◆ **What you will do**:
The entries below are to be copied exactly, with nothing left out.

· · · · ·

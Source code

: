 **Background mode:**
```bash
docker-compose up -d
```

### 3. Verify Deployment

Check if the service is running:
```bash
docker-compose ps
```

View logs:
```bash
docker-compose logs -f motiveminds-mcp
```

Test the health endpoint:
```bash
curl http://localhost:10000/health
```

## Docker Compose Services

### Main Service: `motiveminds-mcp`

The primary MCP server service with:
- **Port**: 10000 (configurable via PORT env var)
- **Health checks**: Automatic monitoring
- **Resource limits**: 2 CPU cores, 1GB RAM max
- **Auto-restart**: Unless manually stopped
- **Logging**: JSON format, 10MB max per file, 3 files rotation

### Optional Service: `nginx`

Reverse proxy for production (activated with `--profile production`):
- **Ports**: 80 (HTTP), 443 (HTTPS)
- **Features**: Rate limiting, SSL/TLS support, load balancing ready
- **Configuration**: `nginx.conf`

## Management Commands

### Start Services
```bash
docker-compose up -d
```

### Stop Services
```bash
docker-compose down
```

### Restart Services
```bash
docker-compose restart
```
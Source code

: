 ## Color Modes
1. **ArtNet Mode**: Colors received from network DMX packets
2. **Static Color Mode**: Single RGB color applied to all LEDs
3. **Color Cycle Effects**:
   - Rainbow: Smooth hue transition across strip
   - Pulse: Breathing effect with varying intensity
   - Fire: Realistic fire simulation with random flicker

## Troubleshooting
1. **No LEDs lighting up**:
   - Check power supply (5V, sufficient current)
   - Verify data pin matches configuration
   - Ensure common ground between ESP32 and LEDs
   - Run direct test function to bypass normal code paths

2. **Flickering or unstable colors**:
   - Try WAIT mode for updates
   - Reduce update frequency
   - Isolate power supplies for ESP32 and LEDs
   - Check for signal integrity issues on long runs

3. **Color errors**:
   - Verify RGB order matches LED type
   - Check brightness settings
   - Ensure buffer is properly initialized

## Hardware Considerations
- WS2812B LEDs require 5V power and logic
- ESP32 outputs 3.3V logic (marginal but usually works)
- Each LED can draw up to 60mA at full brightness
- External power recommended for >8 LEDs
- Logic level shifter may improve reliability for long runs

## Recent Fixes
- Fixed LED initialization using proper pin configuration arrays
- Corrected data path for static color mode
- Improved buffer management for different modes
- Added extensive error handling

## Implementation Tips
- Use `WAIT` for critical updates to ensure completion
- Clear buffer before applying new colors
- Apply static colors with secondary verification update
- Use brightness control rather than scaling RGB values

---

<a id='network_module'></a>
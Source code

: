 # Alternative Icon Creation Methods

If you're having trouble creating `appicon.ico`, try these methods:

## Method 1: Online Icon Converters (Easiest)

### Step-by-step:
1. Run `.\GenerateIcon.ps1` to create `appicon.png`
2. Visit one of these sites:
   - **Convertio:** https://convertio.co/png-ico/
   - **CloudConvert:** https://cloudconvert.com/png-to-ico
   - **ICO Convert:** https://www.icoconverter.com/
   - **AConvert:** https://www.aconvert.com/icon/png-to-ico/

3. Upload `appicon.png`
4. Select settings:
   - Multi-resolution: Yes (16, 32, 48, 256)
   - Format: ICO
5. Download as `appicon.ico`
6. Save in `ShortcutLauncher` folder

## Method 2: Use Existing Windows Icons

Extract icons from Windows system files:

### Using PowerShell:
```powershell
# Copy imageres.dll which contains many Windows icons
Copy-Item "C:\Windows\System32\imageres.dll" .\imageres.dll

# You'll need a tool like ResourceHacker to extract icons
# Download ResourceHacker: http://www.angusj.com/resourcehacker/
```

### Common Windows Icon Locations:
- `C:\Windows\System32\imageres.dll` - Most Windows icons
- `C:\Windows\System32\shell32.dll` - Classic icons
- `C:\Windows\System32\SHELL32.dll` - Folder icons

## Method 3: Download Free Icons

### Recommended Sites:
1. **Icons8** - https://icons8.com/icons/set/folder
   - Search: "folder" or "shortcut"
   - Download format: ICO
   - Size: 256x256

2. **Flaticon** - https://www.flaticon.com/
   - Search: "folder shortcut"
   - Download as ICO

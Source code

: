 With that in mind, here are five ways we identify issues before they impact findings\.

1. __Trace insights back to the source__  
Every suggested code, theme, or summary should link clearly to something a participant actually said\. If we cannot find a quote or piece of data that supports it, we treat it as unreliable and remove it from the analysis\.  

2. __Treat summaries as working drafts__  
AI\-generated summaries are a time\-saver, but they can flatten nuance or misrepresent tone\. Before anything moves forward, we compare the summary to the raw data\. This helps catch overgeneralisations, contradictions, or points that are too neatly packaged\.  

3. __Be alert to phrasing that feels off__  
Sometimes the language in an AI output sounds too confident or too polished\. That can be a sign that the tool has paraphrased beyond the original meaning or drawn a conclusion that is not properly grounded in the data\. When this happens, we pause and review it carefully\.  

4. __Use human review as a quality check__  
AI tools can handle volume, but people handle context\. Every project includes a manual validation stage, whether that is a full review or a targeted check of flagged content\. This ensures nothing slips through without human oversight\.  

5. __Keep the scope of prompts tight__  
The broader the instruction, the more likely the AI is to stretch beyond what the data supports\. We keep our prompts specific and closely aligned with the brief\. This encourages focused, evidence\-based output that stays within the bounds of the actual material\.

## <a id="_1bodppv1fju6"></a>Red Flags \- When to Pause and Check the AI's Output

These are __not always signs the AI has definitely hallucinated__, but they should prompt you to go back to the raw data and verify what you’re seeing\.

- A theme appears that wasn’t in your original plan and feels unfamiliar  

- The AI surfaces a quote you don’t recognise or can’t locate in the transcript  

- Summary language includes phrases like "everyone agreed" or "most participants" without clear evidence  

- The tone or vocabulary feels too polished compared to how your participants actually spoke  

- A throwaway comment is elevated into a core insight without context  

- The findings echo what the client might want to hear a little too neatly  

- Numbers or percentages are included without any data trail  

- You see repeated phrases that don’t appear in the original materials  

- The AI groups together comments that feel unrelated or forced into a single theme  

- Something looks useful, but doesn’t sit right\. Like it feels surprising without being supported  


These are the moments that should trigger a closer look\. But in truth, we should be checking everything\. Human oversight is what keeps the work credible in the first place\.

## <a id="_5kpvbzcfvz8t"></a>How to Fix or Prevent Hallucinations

· · · · ·

◆ **Expected output**:
Source code

: **Background mode:**
```bash
docker-compose up -d
```

### 3. Verify Deployment

Check if the service is running:
```bash
docker-compose ps
```

View logs:
```bash
docker-compose logs -f motiveminds-mcp
```

Test the health endpoint:
```bash
curl http://localhost:10000/health
```

## Docker Compose Services

### Main Service: `motiveminds-mcp`

The primary MCP server service with:
- **Port**: 10000 (configurable via PORT env var)
- **Health checks**: Automatic monitoring
- **Resource limits**: 2 CPU cores, 1GB RAM max
- **Auto-restart**: Unless manually stopped
- **Logging**: JSON format, 10MB max per file, 3 files rotation

### Optional Service: `nginx`

Reverse proxy for production (activated with `--profile production`):
- **Ports**: 80 (HTTP), 443 (HTTPS)
- **Features**: Rate limiting, SSL/TLS support, load balancing ready
- **Configuration**: `nginx.conf`

## Management Commands

### Start Services
```bash
docker-compose up -d
```

### Stop Services
```bash
docker-compose down
```

### Restart Services
```bash
docker-compose restart
```
Source code

: ## Color Modes
1. **ArtNet Mode**: Colors received from network DMX packets
2. **Static Color Mode**: Single RGB color applied to all LEDs
3. **Color Cycle Effects**:
   - Rainbow: Smooth hue transition across strip
   - Pulse: Breathing effect with varying intensity
   - Fire: Realistic fire simulation with random flicker

## Troubleshooting
1. **No LEDs lighting up**:
   - Check power supply (5V, sufficient current)
   - Verify data pin matches configuration
   - Ensure common ground between ESP32 and LEDs
   - Run direct test function to bypass normal code paths

2. **Flickering or unstable colors**:
   - Try WAIT mode for updates
   - Reduce update frequency
   - Isolate power supplies for ESP32 and LEDs
   - Check for signal integrity issues on long runs

3. **Color errors**:
   - Verify RGB order matches LED type
   - Check brightness settings
   - Ensure buffer is properly initialized

## Hardware Considerations
- WS2812B LEDs require 5V power and logic
- ESP32 outputs 3.3V logic (marginal but usually works)
- Each LED can draw up to 60mA at full brightness
- External power recommended for >8 LEDs
- Logic level shifter may improve reliability for long runs

## Recent Fixes
- Fixed LED initialization using proper pin configuration arrays
- Corrected data path for static color mode
- Improved buffer management for different modes
- Added extensive error handling

## Implementation Tips
- Use `WAIT` for critical updates to ensure completion
- Clear buffer before applying new colors
- Apply static colors with secondary verification update
- Use brightness control rather than scaling RGB values

---

<a id='network_module'></a>
Source code

: # Alternative Icon Creation Methods

If you're having trouble creating `appicon.ico`, try these methods:

## Method 1: Online Icon Converters (Easiest)

### Step-by-step:
1. Run `.\GenerateIcon.ps1` to create `appicon.png`
2. Visit one of these sites:
   - **Convertio:** https://convertio.co/png-ico/
   - **CloudConvert:** https://cloudconvert.com/png-to-ico
   - **ICO Convert:** https://www.icoconverter.com/
   - **AConvert:** https://www.aconvert.com/icon/png-to-ico/

3. Upload `appicon.png`
4. Select settings:
   - Multi-resolution: Yes (16, 32, 48, 256)
   - Format: ICO
5. Download as `appicon.ico`
6. Save in `ShortcutLauncher` folder

## Method 2: Use Existing Windows Icons

Extract icons from Windows system files:

### Using PowerShell:
```powershell
# Copy imageres.dll which contains many Windows icons
Copy-Item "C:\Windows\System32\imageres.dll" .\imageres.dll

# You'll need a tool like ResourceHacker to extract icons
# Download ResourceHacker: http://www.angusj.com/resourcehacker/
```

### Common Windows Icon Locations:
- `C:\Windows\System32\imageres.dll` - Most Windows icons
- `C:\Windows\System32\shell32.dll` - Classic icons
- `C:\Windows\System32\SHELL32.dll` - Folder icons

## Method 3: Download Free Icons

### Recommended Sites:
1. **Icons8** - https://icons8.com/icons/set/folder
   - Search: "folder" or "shortcut"
   - Download format: ICO
   - Size: 256x256

2. **Flaticon** - https://www.flaticon.com/
   - Search: "folder shortcut"
   - Download as ICO

Source code

: With that in mind, here are five ways we identify issues before they impact findings\.

1. __Trace insights back to the source__  
Every suggested code, theme, or summary should link clearly to something a participant actually said\. If we cannot find a quote or piece of data that supports it, we treat it as unreliable and remove it from the analysis\.  

2. __Treat summaries as working drafts__  
AI\-generated summaries are a time\-saver, but they can flatten nuance or misrepresent tone\. Before anything moves forward, we compare the summary to the raw data\. This helps catch overgeneralisations, contradictions, or points that are too neatly packaged\.  

3. __Be alert to phrasing that feels off__  
Sometimes the language in an AI output sounds too confident or too polished\. That can be a sign that the tool has paraphrased beyond the original meaning or drawn a conclusion that is not properly grounded in the data\. When this happens, we pause and review it carefully\.  

4. __Use human review as a quality check__  
AI tools can handle volume, but people handle context\. Every project includes a manual validation stage, whether that is a full review or a targeted check of flagged content\. This ensures nothing slips through without human oversight\.  

5. __Keep the scope of prompts tight__  
The broader the instruction, the more likely the AI is to stretch beyond what the data supports\. We keep our prompts specific and closely aligned with the brief\. This encourages focused, evidence\-based output that stays within the bounds of the actual material\.

## <a id="_1bodppv1fju6"></a>Red Flags \- When to Pause and Check the AI's Output

These are __not always signs the AI has definitely hallucinated__, but they should prompt you to go back to the raw data and verify what you’re seeing\.

- A theme appears that wasn’t in your original plan and feels unfamiliar  

- The AI surfaces a quote you don’t recognise or can’t locate in the transcript  

- Summary language includes phrases like "everyone agreed" or "most participants" without clear evidence  

- The tone or vocabulary feels too polished compared to how your participants actually spoke  

- A throwaway comment is elevated into a core insight without context  

- The findings echo what the client might want to hear a little too neatly  

- Numbers or percentages are included without any data trail  

- You see repeated phrases that don’t appear in the original materials  

- The AI groups together comments that feel unrelated or forced into a single theme  

- Something looks useful, but doesn’t sit right\. Like it feels surprising without being supported  


These are the moments that should trigger a closer look\. But in truth, we should be checking everything\. Human oversight is what keeps the work credible in the first place\.

## <a id="_5kpvbzcfvz8t"></a>How to Fix or Prevent Hallucinations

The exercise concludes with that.